Apply firearm fitness and safety precautions to target fitness for use:

  • If a target looks visibly damaged beyond shallow (<2mm) depressions, discontinue use of the target.
  • Failure to do so may create a dangerous condition, as a damaged steel target is more likely to ricochet projectiles, jacketing and lead back toward the shooter and spectators.
  • The goal of an effective steel target is to absorb projectile energy, and also to deflect it down toward the ground.
  • If there are deep depressions in the target (>2mm), the likelihood and danger of those areas redirecting projectiles back at the shooter are increased.
  • Discontinue use of a target if there are any deep depressions on the face of the target, or any other changes to the face of the target, other than paint wear.
  • Defense Targets is not responsible for any injuries or damage that occurs from the use of a damaged target.

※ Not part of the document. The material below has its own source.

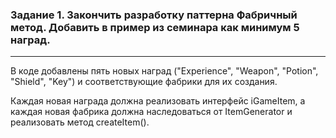 ### Задание 1. Закончить разработку паттерна Фабричный метод. Добавить в пример из семинара как минимум 5 наград.
***


В коде добавлены пять новых наград ("Experience", "Weapon", "Potion", "Shield", "Key") и соответствующие фабрики для их создания.

Каждая новая награда должна реализовать интерфейс iGameItem, а каждая новая фабрика должна наследоваться от ItemGenerator и реализовать метод createItem().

NRA Firearms Safety Rules and Guidelines

  • ALWAYS keep the gun pointed in a safe direction.
    • This is the primary rule of gun safety. A safe direction means that the gun is pointed so that even if it were to go off it would not cause injury or damage. The key to this rule is to control where the muzzle or front end of the barrel is pointed at all times. Common sense dictates the safest direction, depending on different circumstances.
  • ALWAYS keep your finger off the trigger until ready to shoot.
    • When holding a gun, rest your finger on the trigger guard or along the side of the gun. Until you are actually ready to fire, do not touch the trigger.
  • ALWAYS keep the gun unloaded until ready to use.
    • Whenever you pick up a gun, immediately engage the safety device if possible, and, if the gun has a magazine, remove it before opening the action and looking into the chamber which should be clear of ammunition. If you do not know how to open the action or inspect the chamber(s), leave the gun alone and get help from someone who does.
  • Know your target and what is beyond.
    • Be absolutely sure you have identified your target beyond any doubt. Equally important, be aware of the area beyond your target. This means observing your prospective area of fire before you shoot. Never fire in a direction in which there are people or any other potential for mishap. Think first. Shoot second.
  • Know how to use the gun safely.
    • Before handling a gun, learn how it operates. Know its basic parts, how to safely open and close the action and remove any ammunition from the gun or magazine. Remember, a gun’s mechanical safety device is never foolproof. Nothing can ever replace safe gun handling.
  • Be sure the gun is safe to operate.
    • Just like other tools, guns need regular maintenance to remain operable. Regular cleaning and proper storage are a part of the gun’s general upkeep. If there is any question concerning a gun’s ability to function, a knowledgeable gunsmith should look at it.
  • Use only the correct ammunition for your gun.
    • Only cartridges or shells designed for a particular gun can be fired safely in that gun. Most guns have the ammunition type stamped on the barrel. Ammunition can be identified by info printed on the box and sometimes stamped on the cartridge. Do not shoot the gun unless you know you have the proper ammunition.
  • Wear eye and ear protection as appropriate.
    • Guns are loud and the noise can cause hearing damage. They can also emit debris and hot gas that could cause eye injury. For these reasons, shooting glasses and hearing protectors should be worn by shooters and spectators.
  • Never use alcohol or over-the-counter, prescription or other drugs before or while shooting.
    • Alcohol, as well as any other substance likely to impair normal mental or physical bodily functions, must not be used before or while handling or shooting guns.
  • Store guns so they are not accessible to unauthorized persons.
    • Many factors must be considered when deciding where and how to store guns. A person’s particular situation will be a major part of the consideration. Dozens of gun storage devices, as well as locking devices that attach directly to the gun, are available. However, mechanical locking devices, like the mechanical safeties built into guns, can fail and should not be used as a substitute for safe gun handling and the observance of all gun safety rules.
  • Be aware that certain types of guns and many shooting activities require additional safety precautions.